“Best Friends” Out: Just What The World Needed
The popular iPhone app, Snapchat, just released it’s most recent update, and users all around are not happy about it. Previously, Snapchat used to display a “Best Friends” list underneath each user’s name, indicating whom they had been snapchatting with the most. Now, this feature has been removed, and all hell has broken loose. People are outraged with the fact that they can no longer see who is on their top friends anymore, and more accurately speaking, they can no longer spy on people. I for one, love that this feature is no longer a part of the already controversial app, and people that are fuming in their little smart-phone bubble need to calm down. No longer must we worry about who is snapchatting who, or who’s (supposedly) cheating on who, or continue to value something so heavily in our lives that isn’t worth our time.
MySpace
Let’s take a nice little trip down memory lane. Remember Myspace? When it wasn’t a music-specific site? Yeah, the website where you used to create personal profiles to best describe your teenage angst. You developed your own layout, picked a profile song, and put together a “top friends.”

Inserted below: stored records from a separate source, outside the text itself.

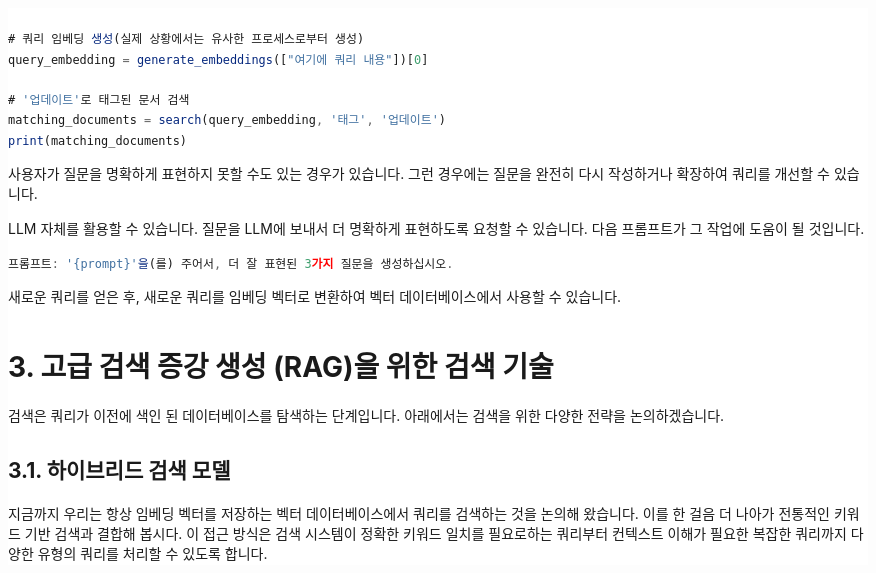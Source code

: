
 ```js

# 쿼리 임베딩 생성(실제 상황에서는 유사한 프로세스로부터 생성)
query_embedding = generate_embeddings(["여기에 쿼리 내용"])[0]

# '업데이트'로 태그된 문서 검색
matching_documents = search(query_embedding, '태그', '업데이트')
print(matching_documents)
```



<ins class="adsbygoogle"
     style="display:block"
     data-ad-client="ca-pub-4877378276818686"
     data-ad-slot="1107185301"
     data-ad-format="auto"
     data-full-width-responsive="true"></ins>

<script>
     (adsbygoogle = window.adsbygoogle || []).push({});
</script>

사용자가 질문을 명확하게 표현하지 못할 수도 있는 경우가 있습니다. 그런 경우에는 질문을 완전히 다시 작성하거나 확장하여 쿼리를 개선할 수 있습니다.

LLM 자체를 활용할 수 있습니다. 질문을 LLM에 보내서 더 명확하게 표현하도록 요청할 수 있습니다. 다음 프롬프트가 그 작업에 도움이 될 것입니다.

```js
프롬프트: '{prompt}'을(를) 주어서, 더 잘 표현된 3가지 질문을 생성하십시오.
```

새로운 쿼리를 얻은 후, 새로운 쿼리를 임베딩 벡터로 변환하여 벡터 데이터베이스에서 사용할 수 있습니다.



<ins class="adsbygoogle"
     style="display:block"
     data-ad-client="ca-pub-4877378276818686"
     data-ad-slot="1107185301"
     data-ad-format="auto"
     data-full-width-responsive="true"></ins>

<script>
     (adsbygoogle = window.adsbygoogle || []).push({});
</script>

# 3. 고급 검색 증강 생성 (RAG)을 위한 검색 기술

검색은 쿼리가 이전에 색인 된 데이터베이스를 탐색하는 단계입니다. 아래에서는 검색을 위한 다양한 전략을 논의하겠습니다.

## 3.1. 하이브리드 검색 모델

지금까지 우리는 항상 임베딩 벡터를 저장하는 벡터 데이터베이스에서 쿼리를 검색하는 것을 논의해 왔습니다. 이를 한 걸음 더 나아가 전통적인 키워드 기반 검색과 결합해 봅시다. 이 접근 방식은 검색 시스템이 정확한 키워드 일치를 필요로하는 쿼리부터 컨텍스트 이해가 필요한 복잡한 쿼리까지 다양한 유형의 쿼리를 처리할 수 있도록 합니다.



<ins class="adsbygoogle"
     style="display:block"
     data-ad-client="ca-pub-4877378276818686"
     data-ad-slot="1107185301"
     data-ad-format="auto"
     data-full-width-responsive="true"></ins>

Now, this top friends list was the devil’s advocate when it came to destroying friendships and causing relationship problems. People would base the order on value, get bent out of shape if they weren’t on someone’s top friends, and pretty much have a full-on heart attack if they were removed from this list. I remember my friends always complaining that their friend’s boyfriend was put in front of them on Myspace, and somehow that translated into meaning that they were no longer friends. People would be able to see whether or not couples broke up by simply clicking on their profiles and examining their “Top Friends.” If they were booted over a couple spots, maybe they were fighting. But if they were no where to be found, you knew someone just became single again.
Snapchat
Looks familiar, right? We were introduced to the same concept when Snapchat incorporated the “Best Friends” feature, and we were thrown right back into the same technological-dependent mindset that we left behind with Mypace years ago. Yet again, we started creeping on people’s Snapchat best friends to see whom was breaking up and/or were speaking to who again. Just – like – Myspace. We were dedicating a good chunk of our time to worrying about what others were doing on a stupid app, and acting just like we did in middle/high school.
What The World Needed
The fact that people are actually upset about this update is preposterous. Snapchat did us a favor. They’ve removed something that originally had no link to the application’s purpose, and it’s fabulous.
As a society already devoted to our smartphones, we finally have one less thing to obsess over. In regards to relationships, do people really think that Snapchat was a savvy way to try to catch someone cheating, or better yet, having an “affair?” Please. No healthy relationship should even worry about whose “best friends” with who on a silly app, and if they are, then maybe there are some kinks in that relationship that have nothing to do with Snapchat at all. Having that intense amount of paranoia be caused by something as meaningless as a phone app is simply unhealthy and destructive to anyone’s perception on what is worthy of stress, and what is not.
I think that Snapchat did a good thing here. They did something that Myspace failed to do years ago, they removed the ability for users to destroy their personal life over a feature that kept track of who interacted with who in ten-second increments. Now we can go back to creeping on people and their business through their text message conversations and their Facebook posts (just kidding, don’t do that).
We can finally remove our gaze from our phone for at least a little longer, and stick our nose back into the real world of face-to-face interactions. That is, if we don’t become consumed in something else in the next few days. Gotta love our technological dependency.